Advancements in Image Recognition: Comparing CNNs and Vision Transformers

Mengxuan Yan

doi:10.54254/2755-2721/104/20241205

1. Introduction

Image recognition is a core technology in the realm of computer vision, enabling the automated detection and categorization of objects within visual data. In recent years, advances in deep learning have markedly accelerated developments in image recognition, yielding notable applications across sectors such as healthcare, autonomous driving, and security surveillance [1]. However, traditional image recognition techniques often rely on meticulously engineered feature extractors to convert raw pixel data into feature representations suitable for classification [2]. As data volumes expand and the complexity of tasks increases, these traditional methods reveal limitations, often falling short in more demanding contexts. To tackle these challenges, there has been a pivot towards more sophisticated recognition models, particularly those utilizing deep learning-based representation learning that can automatically derive complex features from raw data, enhancing the precision and resilience of image recognition systems [2]. This review aims to systematically evaluate the latest advancements in image recognition, explore the strengths and limitations of current technologies, and outline future trends to provide a comprehensive theoretical and practical guide for ongoing research in this field.

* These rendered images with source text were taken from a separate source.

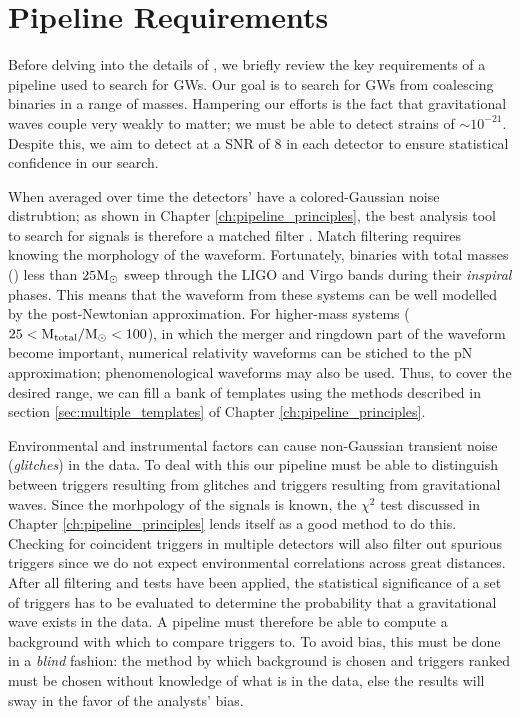 \section{Pipeline Requirements}
\label{sec:PipelineRequirements}

Before delving into the details of \ihope, we briefly review the key
requirements of a pipeline used to search for \ac{GW}s. Our goal is to search
for \ac{GW}s from coalescing binaries in a range of masses. Hampering our
efforts is the fact that gravitational waves couple very weakly to matter; we
must be able to detect strains of $\sim10^{-21}$. Despite this, we
aim to detect at a \ac{SNR} of $8$ in each detector to ensure statistical
confidence in our search.

When averaged over time the detectors' have a colored-Gaussian noise
distrubtion; as shown in Chapter \ref{ch:pipeline_principles}, the best analysis tool to search for signals is therefore a
matched filter \cite{?}. Match filtering requires knowing the morphology of the
waveform. Fortunately, binaries with total masses (\mtotal) less than $25\mathrm{M_\odot}$
sweep through the \ac{LIGO} and Virgo bands during their {\it inspiral} phases.
This means that the waveform from these systems can be well modelled by the
post-Newtonian approximation. For higher-mass systems ($25 < \mathrm{M_{total}}/\mathrm{M_\odot} <
100$), in which the merger and ringdown part of the waveform become important,
numerical relativity waveforms can be stiched to the \ac{pN} approximation;
phenomenological waveforms may also be used. Thus, to cover the desired range,
we can fill a bank of templates using the methods described in section \ref{sec:multiple_templates} of Chapter \ref{ch:pipeline_principles}.

Environmental and instrumental factors can cause non-Gaussian transient noise
(\emph{glitches}) in the data. To deal with this our pipeline must be able to
distinguish between triggers resulting from glitches and triggers resulting
from gravitational waves. Since the morhpology of the signals is known, the
$\chi^2$ test discussed in Chapter \ref{ch:pipeline_principles} lends itself as
a good method to do this. Checking for coincident triggers in multiple
detectors will also filter out spurious triggers since we do not expect
environmental correlations across great distances. After all filtering and
tests have been applied, the statistical significance of a set of triggers has
to be evaluated to determine the probability that a gravitational wave exists
in the data. A pipeline must therefore be able to compute a background with
which to compare triggers to. To avoid bias, this must be done in a {\it blind}
fashion: the method by which background is chosen and triggers ranked must be
chosen without knowledge of what is in the data, else the results will sway in
the favor of the analysts' bias.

The development of image recognition technology has progressed significantly, evolving from early hand-crafted feature extraction methods to modern deep learning models. Traditional approaches, such as Scale-Invariant Feature Transform (SIFT) and Histogram of Oriented Gradients (HOG) relied on manually designed features to detect and classify objects [3]. While these methods performed well in simpler scenarios, they often limited in complex backgrounds [4]. The emergence of deep learning brought Convolutional Neural Networks (CNNs) to prominence in the image recognition landscape. AlexNet's groundbreaking performance in the 2012 ImageNet competition significantly reduced error rates, marking a turning point in the field [5]. Subsequent architectures like Visual Geometry Group Network (VGGNet) and Residual Neural Network (ResNet) further improved recognition accuracy by introducing deeper network structures and residual connections, enhancing the models' capacity for feature representation [6]. These CNNs models have excelled in various image recognition tasks, driving advancements in the field. Transformer architectures have gained prominence in computer vision, in recent years. The Vision Transformers (ViTs) model, a notable innovation, utilizes self-attention mechanisms to process images on a global scale, offering enhanced flexibility and more substantial representational capabilities compared to traditional convolutional methods [7]. ViT's excellent performance on large-scale data sets shows that Transformer can not only handle high-resolution images, but also has better scalability [8]. Additionally, advancements in object detection like the You Only Look Once (YOLO) and Faster Region with CNN features (R-CNN) models, have achieved a strong balance between real-time detection and accuracy [9,10]. Although these achievements, ongoing research is essential to meet the increasing demands for more efficient and accurate models [11].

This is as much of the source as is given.